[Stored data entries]
+ + + + + + +

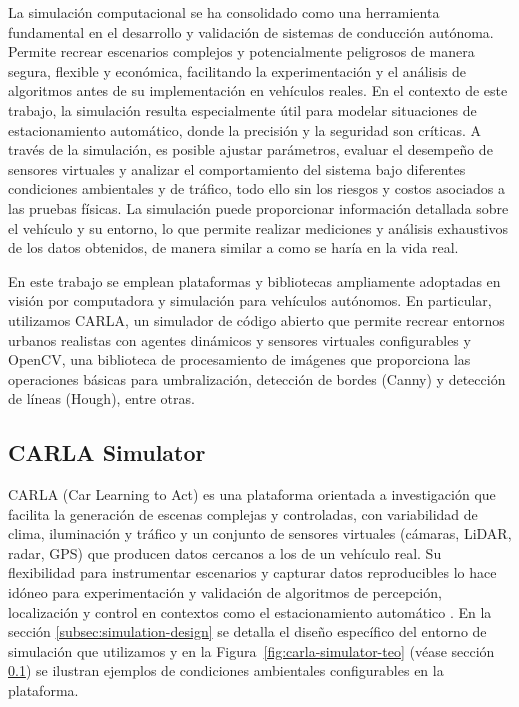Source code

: 
La simulación computacional se ha consolidado como una herramienta fundamental
en el desarrollo y validación de sistemas de conducción autónoma.
Permite recrear escenarios complejos y potencialmente peligrosos de manera segura,
flexible y económica, facilitando la experimentación y el análisis de algoritmos
antes de su implementación en vehículos reales. En el contexto de este trabajo,
la simulación resulta especialmente útil para modelar situaciones de estacionamiento
automático, donde la precisión y la seguridad son críticas. A través de la simulación,
es posible ajustar parámetros, evaluar el desempeño de sensores virtuales y analizar el
comportamiento del sistema bajo diferentes condiciones ambientales y de tráfico,
todo ello sin los riesgos y costos asociados a las pruebas físicas.
La simulación puede proporcionar información detallada sobre el vehículo y
su entorno, lo que permite realizar mediciones y análisis exhaustivos de los
datos obtenidos, de manera similar a como se haría en la vida real.

En este trabajo se emplean plataformas y bibliotecas ampliamente adoptadas en visión
por computadora y simulación para vehículos autónomos.
En particular, utilizamos CARLA, un simulador de código abierto que permite recrear entornos urbanos realistas
con agentes dinámicos y sensores virtuales configurables y OpenCV, una biblioteca de procesamiento
de imágenes que proporciona las operaciones básicas para umbralización, detección de bordes (Canny)
y detección de líneas (Hough), entre otras.

\subsection{CARLA Simulator}\label{sec:carla-teorico}

CARLA (Car Learning to Act) es una plataforma orientada a investigación que facilita la generación de escenas
complejas y controladas, con variabilidad de clima, iluminación y tráfico y un conjunto de sensores virtuales
(cámaras, LiDAR, radar, GPS) que producen datos cercanos a los de un vehículo real.
Su flexibilidad para instrumentar escenarios y capturar datos reproducibles lo hace idóneo para
experimentación y validación de algoritmos de percepción, localización y control en contextos como el
estacionamiento automático \cite{dosovitskiy2017carla}.
En la sección \ref{subsec:simulation-design} se detalla el diseño específico del entorno de simulación que
utilizamos y en la Figura~\ref{fig:carla-simulator-teo} (véase sección \ref{sec:carla-teorico}) se ilustran ejemplos
de condiciones ambientales configurables en la plataforma.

+ + + + + + +

▶ _Activity_
Starting at the line above that contains "comportamiento del sistema", repeat each line exactly up to and including the line that contains "su entorno, lo", and stop there.

▶ _Solution to the problem_
comportamiento del sistema bajo diferentes condiciones ambientales y de tráfico,
todo ello sin los riesgos y costos asociados a las pruebas físicas.
La simulación puede proporcionar información detallada sobre el vehículo y
su entorno, lo que permite realizar mediciones y análisis exhaustivos de los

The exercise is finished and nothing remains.